Produits alimentaires : des marges opaques, un frein à la concurrence

Le Conseil de la Concurrence a publié un avis détaillé sur les circuits de distribution des produits alimentaires, mettant en évidence des pratiques structurelles qui impactent la formation des prix et limitent la concurrence.

Il souligne notamment que le commerce traditionnel, encore dominant, uniformise les prix de vente en s’alignant sur les tarifs du fournisseur leader, sans répercuter les écarts réels de prix d’achat. Le Conseil de la Concurrence pointe un décalage dans la répercussion des prix : les hausses sont appliquées immédiatement, tandis que les baisses sont souvent retardées pour écouler les stocks.

Ce mécanisme nuit au consommateur, qui ne profite pas pleinement des baisses, et affaiblit la concurrence entre fournisseurs, privés d’un levier clé : le prix de vente comme outil de différenciation.

Le Conseil de la Concurrence observe une hausse continue des marges brutes dans les circuits traditionnels et modernes, surtout entre 2021 et 2022, en pleine période d’inflation.

Dans le commerce traditionnel, les marges ont grimpé jusqu’à 22 % pour les produits laitiers (2022–2023), 18 % pour le concentré de tomates et 20 % pour les pâtes et couscous.

Dans la grande distribution, les marges ont augmenté de 44 % pour les produits laitiers et de 55 % pour les conserves végétales entre 2021 et 2022, avant une correction partielle en 2023.

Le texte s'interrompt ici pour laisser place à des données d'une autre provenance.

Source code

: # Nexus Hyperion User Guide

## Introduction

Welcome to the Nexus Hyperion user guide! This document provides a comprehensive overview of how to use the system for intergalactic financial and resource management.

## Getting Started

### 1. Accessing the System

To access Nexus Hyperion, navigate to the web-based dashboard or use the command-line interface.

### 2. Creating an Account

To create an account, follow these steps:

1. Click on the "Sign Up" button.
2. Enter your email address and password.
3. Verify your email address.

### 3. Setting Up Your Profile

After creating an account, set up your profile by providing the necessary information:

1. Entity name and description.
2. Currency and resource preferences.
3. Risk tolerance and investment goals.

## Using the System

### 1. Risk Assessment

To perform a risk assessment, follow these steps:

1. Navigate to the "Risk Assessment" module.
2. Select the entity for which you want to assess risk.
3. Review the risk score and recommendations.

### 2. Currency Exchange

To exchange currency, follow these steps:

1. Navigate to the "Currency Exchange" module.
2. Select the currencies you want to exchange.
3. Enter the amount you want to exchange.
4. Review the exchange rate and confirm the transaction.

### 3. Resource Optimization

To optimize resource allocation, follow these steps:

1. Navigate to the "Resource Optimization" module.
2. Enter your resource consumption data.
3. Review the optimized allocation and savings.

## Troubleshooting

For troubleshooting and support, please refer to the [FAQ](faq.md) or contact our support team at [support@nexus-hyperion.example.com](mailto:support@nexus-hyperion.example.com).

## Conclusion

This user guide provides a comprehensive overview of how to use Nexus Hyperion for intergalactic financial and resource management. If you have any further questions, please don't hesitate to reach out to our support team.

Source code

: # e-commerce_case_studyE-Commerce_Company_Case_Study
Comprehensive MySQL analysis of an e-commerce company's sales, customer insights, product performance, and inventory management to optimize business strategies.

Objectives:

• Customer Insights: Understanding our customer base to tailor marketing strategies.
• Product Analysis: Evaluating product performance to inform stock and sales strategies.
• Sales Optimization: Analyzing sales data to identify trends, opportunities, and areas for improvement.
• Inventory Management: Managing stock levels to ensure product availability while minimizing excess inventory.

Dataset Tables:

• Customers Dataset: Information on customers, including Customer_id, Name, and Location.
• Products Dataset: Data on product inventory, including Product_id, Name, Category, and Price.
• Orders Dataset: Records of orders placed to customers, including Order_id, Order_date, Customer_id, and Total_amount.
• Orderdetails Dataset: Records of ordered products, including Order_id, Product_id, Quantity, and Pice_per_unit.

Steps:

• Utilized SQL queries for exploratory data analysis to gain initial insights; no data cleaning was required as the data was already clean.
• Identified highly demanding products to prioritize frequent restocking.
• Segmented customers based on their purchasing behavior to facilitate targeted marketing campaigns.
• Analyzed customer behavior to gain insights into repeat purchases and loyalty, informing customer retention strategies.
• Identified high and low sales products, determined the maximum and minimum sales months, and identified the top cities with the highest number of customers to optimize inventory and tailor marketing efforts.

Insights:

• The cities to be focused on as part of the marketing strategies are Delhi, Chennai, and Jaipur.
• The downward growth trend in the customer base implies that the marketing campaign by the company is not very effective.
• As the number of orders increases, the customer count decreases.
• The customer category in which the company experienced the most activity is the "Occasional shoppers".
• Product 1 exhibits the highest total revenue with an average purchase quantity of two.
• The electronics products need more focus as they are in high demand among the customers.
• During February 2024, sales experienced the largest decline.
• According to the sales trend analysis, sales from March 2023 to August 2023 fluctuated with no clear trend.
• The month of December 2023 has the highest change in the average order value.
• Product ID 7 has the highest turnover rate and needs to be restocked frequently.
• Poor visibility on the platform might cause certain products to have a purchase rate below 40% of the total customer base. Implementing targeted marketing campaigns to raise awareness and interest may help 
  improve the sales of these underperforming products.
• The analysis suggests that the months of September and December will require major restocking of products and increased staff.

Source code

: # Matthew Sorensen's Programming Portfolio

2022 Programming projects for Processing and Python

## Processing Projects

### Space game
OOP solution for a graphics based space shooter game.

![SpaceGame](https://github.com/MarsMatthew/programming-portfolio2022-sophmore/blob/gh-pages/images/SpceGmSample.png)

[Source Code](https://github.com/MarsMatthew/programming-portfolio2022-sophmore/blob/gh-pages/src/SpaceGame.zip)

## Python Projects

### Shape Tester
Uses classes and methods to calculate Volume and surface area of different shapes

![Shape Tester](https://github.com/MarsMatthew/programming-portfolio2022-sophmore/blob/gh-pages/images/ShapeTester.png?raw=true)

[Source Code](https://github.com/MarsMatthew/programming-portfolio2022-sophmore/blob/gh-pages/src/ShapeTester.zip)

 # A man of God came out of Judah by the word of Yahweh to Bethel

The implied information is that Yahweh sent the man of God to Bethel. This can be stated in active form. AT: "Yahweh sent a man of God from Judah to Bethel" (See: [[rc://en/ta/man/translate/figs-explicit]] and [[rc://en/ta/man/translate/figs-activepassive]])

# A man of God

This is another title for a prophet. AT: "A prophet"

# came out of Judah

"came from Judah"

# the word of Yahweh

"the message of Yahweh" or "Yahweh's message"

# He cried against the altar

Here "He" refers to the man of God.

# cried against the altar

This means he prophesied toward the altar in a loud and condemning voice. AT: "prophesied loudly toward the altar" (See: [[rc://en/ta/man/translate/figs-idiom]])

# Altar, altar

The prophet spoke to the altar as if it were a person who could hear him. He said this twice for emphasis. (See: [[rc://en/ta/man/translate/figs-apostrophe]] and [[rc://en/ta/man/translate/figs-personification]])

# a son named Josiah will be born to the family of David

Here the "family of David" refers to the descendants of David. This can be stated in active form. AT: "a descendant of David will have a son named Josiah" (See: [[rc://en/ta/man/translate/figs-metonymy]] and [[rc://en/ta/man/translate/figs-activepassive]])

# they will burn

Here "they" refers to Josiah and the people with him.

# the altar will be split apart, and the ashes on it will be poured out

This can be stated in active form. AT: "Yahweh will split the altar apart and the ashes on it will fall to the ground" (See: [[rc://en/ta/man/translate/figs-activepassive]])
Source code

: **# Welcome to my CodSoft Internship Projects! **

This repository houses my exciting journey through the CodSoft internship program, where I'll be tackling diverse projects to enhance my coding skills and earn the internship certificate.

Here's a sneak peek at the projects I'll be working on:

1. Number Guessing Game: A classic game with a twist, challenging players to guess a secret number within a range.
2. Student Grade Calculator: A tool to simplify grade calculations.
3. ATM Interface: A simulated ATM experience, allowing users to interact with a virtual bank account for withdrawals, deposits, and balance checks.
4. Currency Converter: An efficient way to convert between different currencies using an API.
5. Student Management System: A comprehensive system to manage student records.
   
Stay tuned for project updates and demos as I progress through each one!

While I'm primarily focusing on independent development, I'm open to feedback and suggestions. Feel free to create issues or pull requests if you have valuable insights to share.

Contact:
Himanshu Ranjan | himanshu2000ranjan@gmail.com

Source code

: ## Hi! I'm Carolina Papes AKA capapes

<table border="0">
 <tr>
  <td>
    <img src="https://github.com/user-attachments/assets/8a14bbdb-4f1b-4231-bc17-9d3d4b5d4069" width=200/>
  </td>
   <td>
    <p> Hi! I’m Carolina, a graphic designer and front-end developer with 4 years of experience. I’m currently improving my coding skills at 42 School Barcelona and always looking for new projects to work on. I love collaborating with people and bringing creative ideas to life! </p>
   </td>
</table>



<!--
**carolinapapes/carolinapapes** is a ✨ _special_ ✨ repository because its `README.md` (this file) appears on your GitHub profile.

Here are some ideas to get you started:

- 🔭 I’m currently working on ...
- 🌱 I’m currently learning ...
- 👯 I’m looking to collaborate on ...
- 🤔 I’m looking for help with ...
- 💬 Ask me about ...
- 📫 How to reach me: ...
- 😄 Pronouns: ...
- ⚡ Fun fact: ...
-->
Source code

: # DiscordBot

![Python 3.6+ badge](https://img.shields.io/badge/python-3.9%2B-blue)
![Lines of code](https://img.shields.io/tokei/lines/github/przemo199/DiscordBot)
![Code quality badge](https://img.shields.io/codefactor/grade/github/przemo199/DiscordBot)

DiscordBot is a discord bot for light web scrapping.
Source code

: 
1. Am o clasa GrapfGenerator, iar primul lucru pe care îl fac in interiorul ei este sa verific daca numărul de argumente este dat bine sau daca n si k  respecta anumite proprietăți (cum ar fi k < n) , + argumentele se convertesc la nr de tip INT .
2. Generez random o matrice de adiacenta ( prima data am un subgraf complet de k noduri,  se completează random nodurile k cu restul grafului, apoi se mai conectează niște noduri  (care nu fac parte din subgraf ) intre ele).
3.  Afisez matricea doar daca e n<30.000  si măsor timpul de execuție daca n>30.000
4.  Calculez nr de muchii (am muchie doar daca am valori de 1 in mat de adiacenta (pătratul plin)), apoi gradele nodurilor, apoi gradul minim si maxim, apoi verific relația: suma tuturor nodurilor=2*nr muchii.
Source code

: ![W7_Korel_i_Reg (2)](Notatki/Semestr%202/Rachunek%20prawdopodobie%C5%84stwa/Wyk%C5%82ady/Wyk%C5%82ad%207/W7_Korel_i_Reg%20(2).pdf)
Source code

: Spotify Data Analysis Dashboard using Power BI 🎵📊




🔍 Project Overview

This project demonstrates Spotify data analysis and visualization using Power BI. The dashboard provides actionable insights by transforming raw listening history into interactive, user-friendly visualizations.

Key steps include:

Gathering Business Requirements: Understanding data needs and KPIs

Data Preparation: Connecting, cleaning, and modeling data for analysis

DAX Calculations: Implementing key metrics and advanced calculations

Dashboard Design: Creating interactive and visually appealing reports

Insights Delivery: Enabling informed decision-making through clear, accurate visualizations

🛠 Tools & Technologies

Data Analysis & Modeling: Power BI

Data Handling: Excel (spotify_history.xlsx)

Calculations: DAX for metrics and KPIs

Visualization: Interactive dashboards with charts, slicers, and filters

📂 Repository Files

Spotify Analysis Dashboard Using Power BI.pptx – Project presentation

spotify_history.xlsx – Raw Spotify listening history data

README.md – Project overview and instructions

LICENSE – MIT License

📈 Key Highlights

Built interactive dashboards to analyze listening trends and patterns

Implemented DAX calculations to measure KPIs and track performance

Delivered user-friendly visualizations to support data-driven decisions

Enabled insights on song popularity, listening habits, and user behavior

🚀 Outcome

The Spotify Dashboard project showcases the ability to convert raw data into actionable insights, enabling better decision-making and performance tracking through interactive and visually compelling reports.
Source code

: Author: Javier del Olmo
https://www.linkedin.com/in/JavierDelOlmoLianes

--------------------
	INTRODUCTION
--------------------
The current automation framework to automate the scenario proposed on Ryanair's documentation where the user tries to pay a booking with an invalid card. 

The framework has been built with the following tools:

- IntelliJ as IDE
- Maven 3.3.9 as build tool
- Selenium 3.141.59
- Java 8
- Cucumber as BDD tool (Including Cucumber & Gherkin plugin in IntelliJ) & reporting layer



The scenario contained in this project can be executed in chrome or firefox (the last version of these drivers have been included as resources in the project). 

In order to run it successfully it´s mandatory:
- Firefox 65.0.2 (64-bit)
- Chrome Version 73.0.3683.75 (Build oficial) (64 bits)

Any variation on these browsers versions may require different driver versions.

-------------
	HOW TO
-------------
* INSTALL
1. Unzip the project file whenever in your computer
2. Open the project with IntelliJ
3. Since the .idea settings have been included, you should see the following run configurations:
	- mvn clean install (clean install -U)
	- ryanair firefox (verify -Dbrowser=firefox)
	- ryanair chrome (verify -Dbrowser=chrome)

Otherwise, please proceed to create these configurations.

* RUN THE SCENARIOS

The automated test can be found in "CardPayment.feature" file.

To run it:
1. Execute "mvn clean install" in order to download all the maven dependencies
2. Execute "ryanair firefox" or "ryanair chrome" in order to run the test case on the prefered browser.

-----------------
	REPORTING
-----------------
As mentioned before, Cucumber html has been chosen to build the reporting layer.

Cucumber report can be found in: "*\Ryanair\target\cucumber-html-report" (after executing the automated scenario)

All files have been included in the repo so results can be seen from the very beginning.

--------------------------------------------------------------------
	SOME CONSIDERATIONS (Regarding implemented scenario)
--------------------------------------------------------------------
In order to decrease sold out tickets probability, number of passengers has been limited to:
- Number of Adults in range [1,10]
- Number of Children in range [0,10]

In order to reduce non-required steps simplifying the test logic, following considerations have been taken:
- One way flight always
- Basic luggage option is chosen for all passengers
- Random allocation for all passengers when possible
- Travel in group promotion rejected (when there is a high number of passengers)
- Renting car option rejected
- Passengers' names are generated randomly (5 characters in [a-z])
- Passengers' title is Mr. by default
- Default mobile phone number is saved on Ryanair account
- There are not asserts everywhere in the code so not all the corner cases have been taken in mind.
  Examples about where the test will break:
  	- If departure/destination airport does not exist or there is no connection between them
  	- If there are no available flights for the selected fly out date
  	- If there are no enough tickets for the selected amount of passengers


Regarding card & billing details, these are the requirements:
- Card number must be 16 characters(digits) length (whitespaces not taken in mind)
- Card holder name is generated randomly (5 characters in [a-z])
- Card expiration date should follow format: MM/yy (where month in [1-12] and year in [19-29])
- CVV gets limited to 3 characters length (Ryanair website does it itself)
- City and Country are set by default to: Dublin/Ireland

Le Conseil souligne que les hausses de prix de vente ont souvent dépassé celles des prix d’achat, amplifiant l’inflation, tandis que les baisses tarifaires des fournisseurs ont été peu répercutées, ralentissant la baisse des prix pour les consommateurs

Le rapport du Conseil de la Concurrence met en lumière la marge arrière, un levier clé dans les relations commerciales entre fournisseurs et distributeurs en grande distribution. Contrairement à la marge avant, visible sur facture, la marge arrière regroupe des remises, ristournes et accords négociés hors facture, souvent influencés par le pouvoir de négociation du distributeur.

Cette marge a connu une hausse constante, dépassant parfois la marge avant dans certaines enseignes. Elle atteint en moyenne 11,5 % dans les supermarchés classiques, contre 6,8 % dans le hard discount ou le cash & carry. Les niveaux varient selon les produits. Elle est en moyenne de 6,4 % pour les produits laitiers, tandis que les conserves végétales affichent une moyenne de 10,6 %.

Le Conseil de la Concurrence appelle à une régulation plus rigoureuse des relations commerciales dans la chaîne de distribution alimentaire. Il dénonce l’opacité des marges arrière, l’uniformité des prix dans le commerce traditionnel, et la faible transmission des baisses de prix aux consommateurs, autant de pratiques qui freinent une concurrence loyale et nuisent au pouvoir d’achat.

En soulignant les effets inflationnistes et la concentration du pouvoir de marché, le Conseil plaide pour plus de transparence et un encadrement renforcé. Son avis ouvre la voie à une réforme du secteur, visant un meilleur équilibre entre producteurs, distributeurs et consommateurs.